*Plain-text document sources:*
--

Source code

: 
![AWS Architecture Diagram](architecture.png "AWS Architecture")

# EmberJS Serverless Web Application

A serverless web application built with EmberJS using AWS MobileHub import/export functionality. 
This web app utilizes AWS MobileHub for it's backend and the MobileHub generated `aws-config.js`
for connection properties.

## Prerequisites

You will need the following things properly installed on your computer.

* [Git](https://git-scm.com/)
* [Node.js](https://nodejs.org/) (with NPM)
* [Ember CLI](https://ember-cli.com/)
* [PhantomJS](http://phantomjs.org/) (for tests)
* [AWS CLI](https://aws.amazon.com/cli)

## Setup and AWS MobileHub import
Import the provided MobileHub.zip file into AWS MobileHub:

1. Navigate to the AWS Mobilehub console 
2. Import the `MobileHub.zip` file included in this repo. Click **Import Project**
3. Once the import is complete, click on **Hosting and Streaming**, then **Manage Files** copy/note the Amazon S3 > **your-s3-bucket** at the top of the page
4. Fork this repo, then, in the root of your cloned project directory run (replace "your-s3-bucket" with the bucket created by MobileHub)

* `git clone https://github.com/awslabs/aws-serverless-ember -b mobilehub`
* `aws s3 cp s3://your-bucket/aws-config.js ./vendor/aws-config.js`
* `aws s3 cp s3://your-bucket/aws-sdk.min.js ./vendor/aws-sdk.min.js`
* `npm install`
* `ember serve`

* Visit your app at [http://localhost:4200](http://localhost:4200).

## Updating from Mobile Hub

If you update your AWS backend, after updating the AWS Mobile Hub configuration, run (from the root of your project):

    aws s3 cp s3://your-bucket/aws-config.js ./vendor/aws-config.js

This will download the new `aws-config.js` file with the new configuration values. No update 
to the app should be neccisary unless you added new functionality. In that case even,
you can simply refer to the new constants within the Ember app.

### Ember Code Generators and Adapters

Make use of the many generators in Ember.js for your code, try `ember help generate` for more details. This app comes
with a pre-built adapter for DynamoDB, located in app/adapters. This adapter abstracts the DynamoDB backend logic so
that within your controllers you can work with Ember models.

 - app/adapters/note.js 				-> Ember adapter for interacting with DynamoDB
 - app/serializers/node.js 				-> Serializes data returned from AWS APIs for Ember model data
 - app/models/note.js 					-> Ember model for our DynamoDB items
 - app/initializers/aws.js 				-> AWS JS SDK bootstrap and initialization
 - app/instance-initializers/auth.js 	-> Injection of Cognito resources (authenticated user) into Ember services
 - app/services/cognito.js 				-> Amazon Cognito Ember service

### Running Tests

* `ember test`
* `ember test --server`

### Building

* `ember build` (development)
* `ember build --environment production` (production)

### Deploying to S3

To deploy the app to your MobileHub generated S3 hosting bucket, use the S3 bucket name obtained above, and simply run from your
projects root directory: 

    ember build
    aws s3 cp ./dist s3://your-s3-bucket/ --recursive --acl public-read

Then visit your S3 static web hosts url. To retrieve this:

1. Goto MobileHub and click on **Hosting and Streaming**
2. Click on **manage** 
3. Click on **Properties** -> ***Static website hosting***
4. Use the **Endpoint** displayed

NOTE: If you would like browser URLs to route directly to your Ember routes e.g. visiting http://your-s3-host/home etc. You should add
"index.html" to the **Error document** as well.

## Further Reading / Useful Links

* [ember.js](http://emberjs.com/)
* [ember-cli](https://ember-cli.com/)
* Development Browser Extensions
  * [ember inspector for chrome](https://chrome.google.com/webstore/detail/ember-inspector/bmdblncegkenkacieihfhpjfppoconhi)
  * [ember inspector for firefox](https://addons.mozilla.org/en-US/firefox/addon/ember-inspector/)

--

*Problem to work on:*
Reproduce the data, keeping every line exactly the same.

*Response area:*
Source code

: 
![AWS Architecture Diagram](architecture.png "AWS Architecture")

# EmberJS Serverless Web Application

A serverless web application built with EmberJS using AWS MobileHub import/export functionality. 
This web app utilizes AWS MobileHub for it's backend and the MobileHub generated `aws-config.js`
for connection properties.

## Prerequisites

You will need the following things properly installed on your computer.

* [Git](https://git-scm.com/)
* [Node.js](https://nodejs.org/) (with NPM)
* [Ember CLI](https://ember-cli.com/)
* [PhantomJS](http://phantomjs.org/) (for tests)
* [AWS CLI](https://aws.amazon.com/cli)

## Setup and AWS MobileHub import
Import the provided MobileHub.zip file into AWS MobileHub:

1. Navigate to the AWS Mobilehub console 
2. Import the `MobileHub.zip` file included in this repo. Click **Import Project**
3. Once the import is complete, click on **Hosting and Streaming**, then **Manage Files** copy/note the Amazon S3 > **your-s3-bucket** at the top of the page
4. Fork this repo, then, in the root of your cloned project directory run (replace "your-s3-bucket" with the bucket created by MobileHub)

* `git clone https://github.com/awslabs/aws-serverless-ember -b mobilehub`
* `aws s3 cp s3://your-bucket/aws-config.js ./vendor/aws-config.js`
* `aws s3 cp s3://your-bucket/aws-sdk.min.js ./vendor/aws-sdk.min.js`
* `npm install`
* `ember serve`

* Visit your app at [http://localhost:4200](http://localhost:4200).

## Updating from Mobile Hub

If you update your AWS backend, after updating the AWS Mobile Hub configuration, run (from the root of your project):

    aws s3 cp s3://your-bucket/aws-config.js ./vendor/aws-config.js

This will download the new `aws-config.js` file with the new configuration values. No update 
to the app should be neccisary unless you added new functionality. In that case even,
you can simply refer to the new constants within the Ember app.

### Ember Code Generators and Adapters

Make use of the many generators in Ember.js for your code, try `ember help generate` for more details. This app comes
with a pre-built adapter for DynamoDB, located in app/adapters. This adapter abstracts the DynamoDB backend logic so
that within your controllers you can work with Ember models.

 - app/adapters/note.js 				-> Ember adapter for interacting with DynamoDB
 - app/serializers/node.js 				-> Serializes data returned from AWS APIs for Ember model data
 - app/models/note.js 					-> Ember model for our DynamoDB items
 - app/initializers/aws.js 				-> AWS JS SDK bootstrap and initialization
 - app/instance-initializers/auth.js 	-> Injection of Cognito resources (authenticated user) into Ember services
 - app/services/cognito.js 				-> Amazon Cognito Ember service

### Running Tests

* `ember test`
* `ember test --server`

### Building

* `ember build` (development)
* `ember build --environment production` (production)

### Deploying to S3

To deploy the app to your MobileHub generated S3 hosting bucket, use the S3 bucket name obtained above, and simply run from your
projects root directory: 

    ember build
    aws s3 cp ./dist s3://your-s3-bucket/ --recursive --acl public-read

Then visit your S3 static web hosts url. To retrieve this:

1. Goto MobileHub and click on **Hosting and Streaming**
2. Click on **manage** 
3. Click on **Properties** -> ***Static website hosting***
4. Use the **Endpoint** displayed

NOTE: If you would like browser URLs to route directly to your Ember routes e.g. visiting http://your-s3-host/home etc. You should add
"index.html" to the **Error document** as well.

## Further Reading / Useful Links

* [ember.js](http://emberjs.com/)
* [ember-cli](https://ember-cli.com/)
* Development Browser Extensions
  * [ember inspector for chrome](https://chrome.google.com/webstore/detail/ember-inspector/bmdblncegkenkacieihfhpjfppoconhi)
  * [ember inspector for firefox](https://addons.mozilla.org/en-US/firefox/addon/ember-inspector/)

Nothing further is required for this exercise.